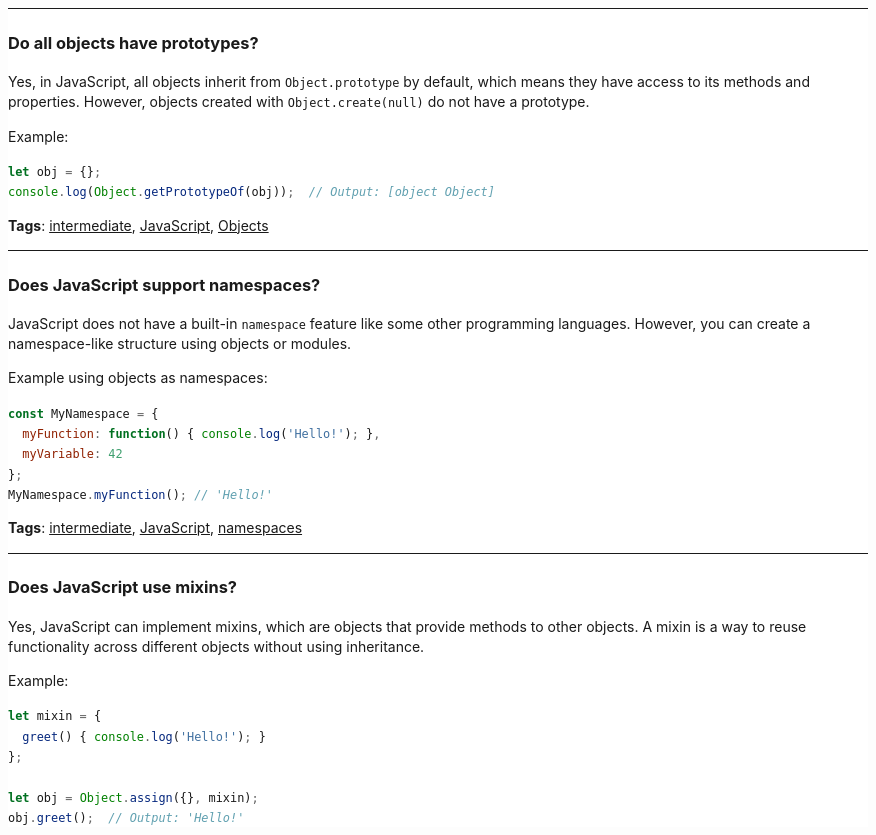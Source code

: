 

---

### Do all objects have prototypes?

Yes, in JavaScript, all objects inherit from `Object.prototype` by default, which means they have access to its methods and properties. However, objects created with `Object.create(null)` do not have a prototype.

Example:

```javascript
let obj = {};
console.log(Object.getPrototypeOf(obj));  // Output: [object Object]
```

**Tags**: [intermediate](./level/intermediate), [JavaScript](./theme/javascript), [Objects](./theme/objects)



---

### Does JavaScript support namespaces?

JavaScript does not have a built-in `namespace` feature like some other programming languages. However, you can create a namespace-like structure using objects or modules.

Example using objects as namespaces:

```javascript
const MyNamespace = {
  myFunction: function() { console.log('Hello!'); },
  myVariable: 42
};
MyNamespace.myFunction(); // 'Hello!'
```

**Tags**: [intermediate](./level/intermediate), [JavaScript](./theme/javascript), [namespaces](./theme/namespaces)



---

### Does JavaScript use mixins?

Yes, JavaScript can implement mixins, which are objects that provide methods to other objects. A mixin is a way to reuse functionality across different objects without using inheritance.

Example:

```javascript
let mixin = {
  greet() { console.log('Hello!'); }
};

let obj = Object.assign({}, mixin);
obj.greet();  // Output: 'Hello!'
```
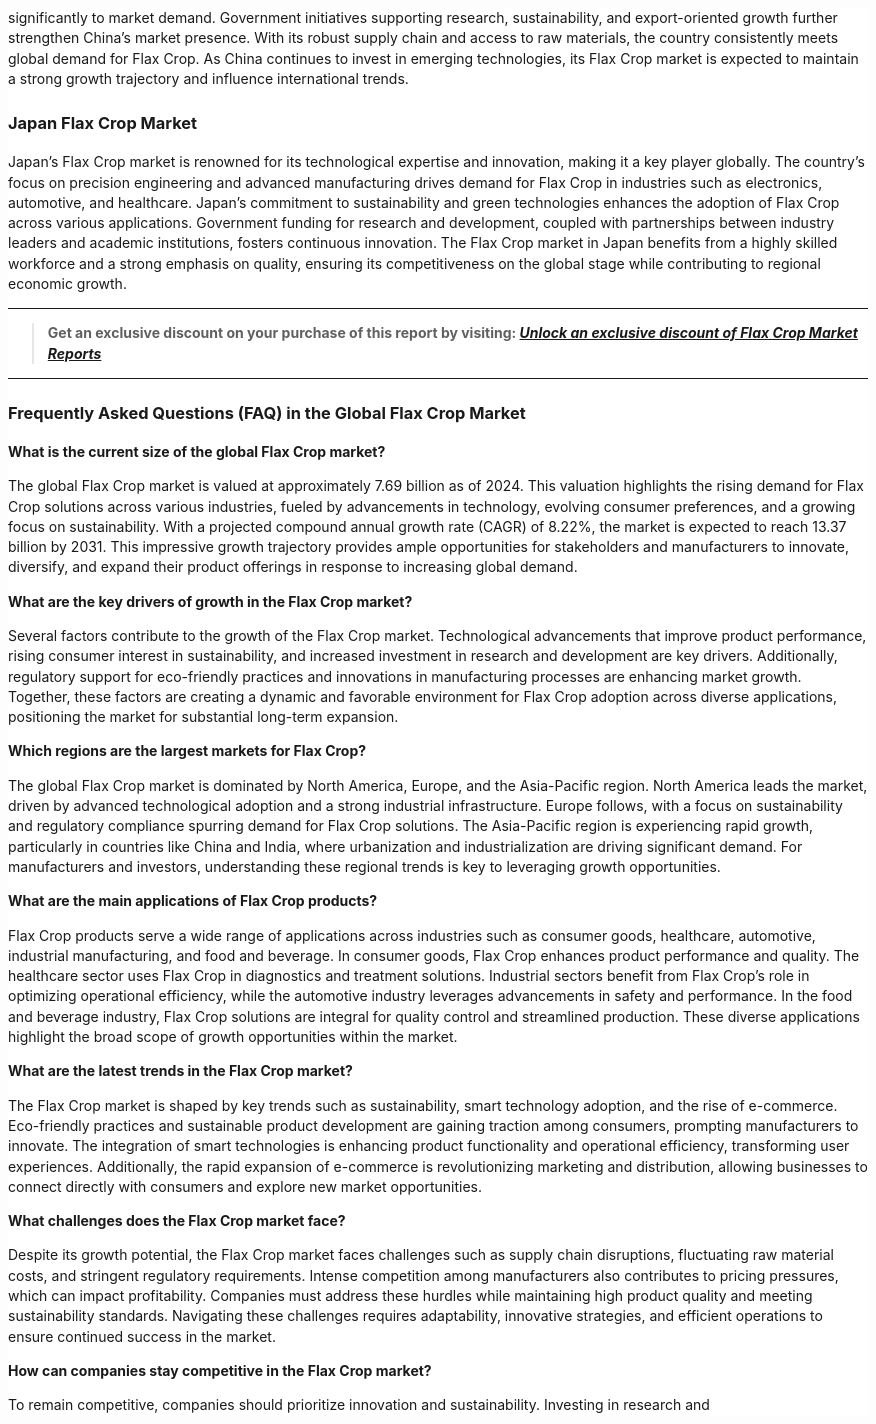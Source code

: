 significantly to market demand. Government initiatives supporting research, sustainability, and export-oriented growth further strengthen China&rsquo;s market presence. With its robust supply chain and access to raw materials, the country consistently meets global demand for Flax Crop. As China continues to invest in emerging technologies, its Flax Crop market is expected to maintain a strong growth trajectory and influence international trends.</p><h3>Japan Flax Crop Market</h3><p>Japan&rsquo;s Flax Crop market is renowned for its technological expertise and innovation, making it a key player globally. The country&rsquo;s focus on precision engineering and advanced manufacturing drives demand for Flax Crop in industries such as electronics, automotive, and healthcare. Japan&rsquo;s commitment to sustainability and green technologies enhances the adoption of Flax Crop across various applications. Government funding for research and development, coupled with partnerships between industry leaders and academic institutions, fosters continuous innovation. The Flax Crop market in Japan benefits from a highly skilled workforce and a strong emphasis on quality, ensuring its competitiveness on the global stage while contributing to regional economic growth.</p><hr /><blockquote><p><strong>Get an exclusive discount on your purchase of this report by visiting: <em><a href="://marketresearchpulse.com/ask-for-discount/133467?utm_source=Github&amp;utm_medium=023">Unlock an exclusive discount of Flax Crop Market Reports</a></em>&nbsp;</strong></p></blockquote><hr /><h3>Frequently Asked Questions (FAQ) in the Global Flax Crop Market</h3><p><strong>What is the current size of the global Flax Crop market?</strong></p><p>The global Flax Crop market is valued at approximately 7.69 billion as of 2024. This valuation highlights the rising demand for Flax Crop solutions across various industries, fueled by advancements in technology, evolving consumer preferences, and a growing focus on sustainability. With a projected compound annual growth rate (CAGR) of 8.22%, the market is expected to reach 13.37 billion by 2031. This impressive growth trajectory provides ample opportunities for stakeholders and manufacturers to innovate, diversify, and expand their product offerings in response to increasing global demand.</p><p><strong>What are the key drivers of growth in the Flax Crop market?</strong></p><p>Several factors contribute to the growth of the Flax Crop market. Technological advancements that improve product performance, rising consumer interest in sustainability, and increased investment in research and development are key drivers. Additionally, regulatory support for eco-friendly practices and innovations in manufacturing processes are enhancing market growth. Together, these factors are creating a dynamic and favorable environment for Flax Crop adoption across diverse applications, positioning the market for substantial long-term expansion.</p><p><strong>Which regions are the largest markets for Flax Crop?</strong></p><p>The global Flax Crop market is dominated by North America, Europe, and the Asia-Pacific region. North America leads the market, driven by advanced technological adoption and a strong industrial infrastructure. Europe follows, with a focus on sustainability and regulatory compliance spurring demand for Flax Crop solutions. The Asia-Pacific region is experiencing rapid growth, particularly in countries like China and India, where urbanization and industrialization are driving significant demand. For manufacturers and investors, understanding these regional trends is key to leveraging growth opportunities.</p><p><strong>What are the main applications of Flax Crop products?</strong></p><p>Flax Crop products serve a wide range of applications across industries such as consumer goods, healthcare, automotive, industrial manufacturing, and food and beverage. In consumer goods, Flax Crop enhances product performance and quality. The healthcare sector uses Flax Crop in diagnostics and treatment solutions. Industrial sectors benefit from Flax Crop&rsquo;s role in optimizing operational efficiency, while the automotive industry leverages advancements in safety and performance. In the food and beverage industry, Flax Crop solutions are integral for quality control and streamlined production. These diverse applications highlight the broad scope of growth opportunities within the market.</p><p><strong>What are the latest trends in the Flax Crop market?</strong></p><p>The Flax Crop market is shaped by key trends such as sustainability, smart technology adoption, and the rise of e-commerce. Eco-friendly practices and sustainable product development are gaining traction among consumers, prompting manufacturers to innovate. The integration of smart technologies is enhancing product functionality and operational efficiency, transforming user experiences. Additionally, the rapid expansion of e-commerce is revolutionizing marketing and distribution, allowing businesses to connect directly with consumers and explore new market opportunities.</p><p><strong>What challenges does the Flax Crop market face?</strong></p><p>Despite its growth potential, the Flax Crop market faces challenges such as supply chain disruptions, fluctuating raw material costs, and stringent regulatory requirements. Intense competition among manufacturers also contributes to pricing pressures, which can impact profitability. Companies must address these hurdles while maintaining high product quality and meeting sustainability standards. Navigating these challenges requires adaptability, innovative strategies, and efficient operations to ensure continued success in the market.</p><p><strong>How can companies stay competitive in the Flax Crop market?</strong></p><p>To remain competitive, companies should prioritize innovation and sustainability. Investing in research and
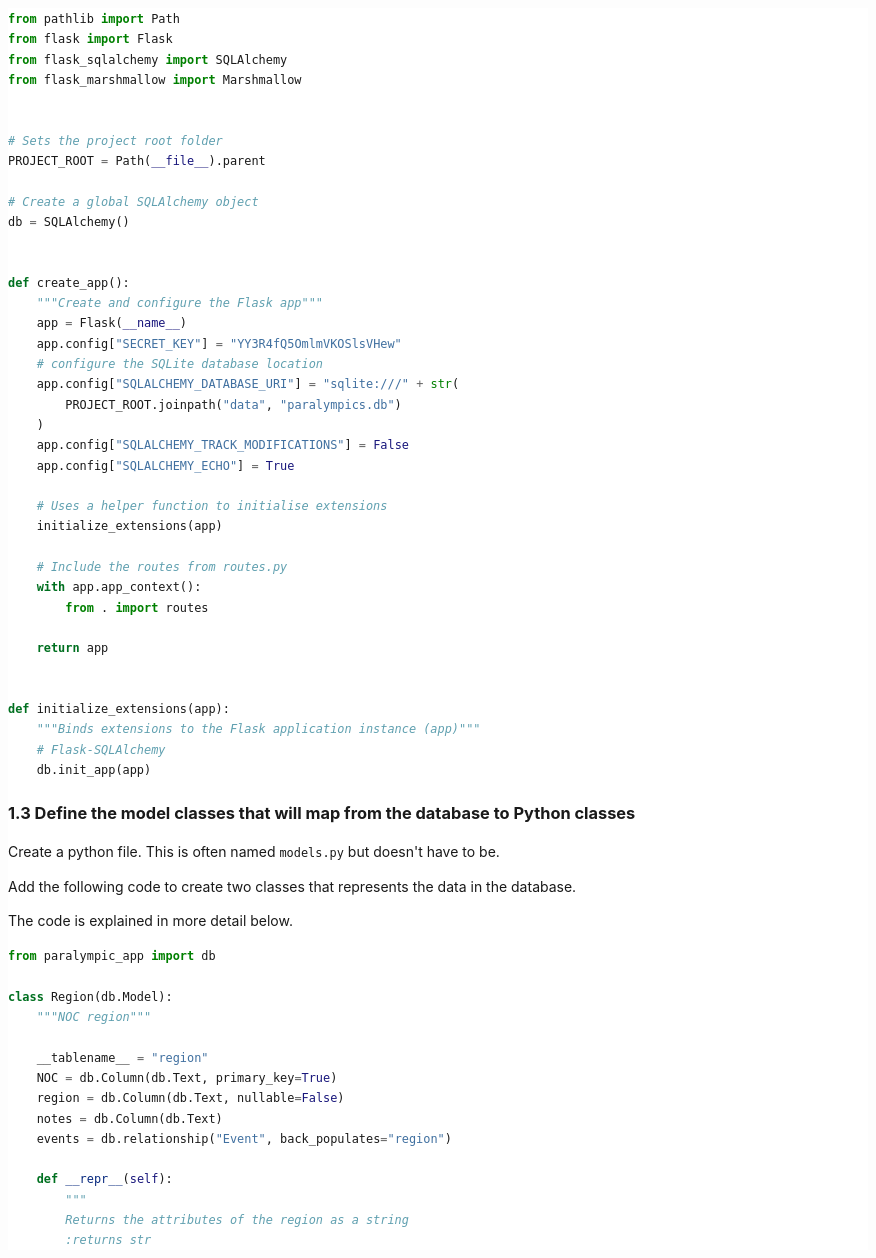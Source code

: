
 ```python
from pathlib import Path
from flask import Flask
from flask_sqlalchemy import SQLAlchemy
from flask_marshmallow import Marshmallow


# Sets the project root folder
PROJECT_ROOT = Path(__file__).parent

# Create a global SQLAlchemy object
db = SQLAlchemy()


def create_app():
    """Create and configure the Flask app"""
    app = Flask(__name__)
    app.config["SECRET_KEY"] = "YY3R4fQ5OmlmVKOSlsVHew"
    # configure the SQLite database location
    app.config["SQLALCHEMY_DATABASE_URI"] = "sqlite:///" + str(
        PROJECT_ROOT.joinpath("data", "paralympics.db")
    )
    app.config["SQLALCHEMY_TRACK_MODIFICATIONS"] = False
    app.config["SQLALCHEMY_ECHO"] = True

    # Uses a helper function to initialise extensions
    initialize_extensions(app)

    # Include the routes from routes.py
    with app.app_context():
        from . import routes

    return app


def initialize_extensions(app):
    """Binds extensions to the Flask application instance (app)"""
    # Flask-SQLAlchemy
    db.init_app(app)
```

### 1.3 Define the model classes that will map from the database to Python classes

Create a python file. This is often named `models.py` but doesn't have to be.

Add the following code to create two classes that represents the data in the database.

The code is explained in more detail below.

```python
from paralympic_app import db

class Region(db.Model):
    """NOC region"""

    __tablename__ = "region"
    NOC = db.Column(db.Text, primary_key=True)
    region = db.Column(db.Text, nullable=False)
    notes = db.Column(db.Text)
    events = db.relationship("Event", back_populates="region")

    def __repr__(self):
        """
        Returns the attributes of the region as a string
        :returns str
```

**WHAT THIS TASK INVOLVES**
All lines of the data that hold "Output" need to be copied.

**ANSWER TO THIS EXERCISE**
console.log(Object.getPrototypeOf(obj));  // Output: [object Object]
obj.greet();  // Output: 'Hello!'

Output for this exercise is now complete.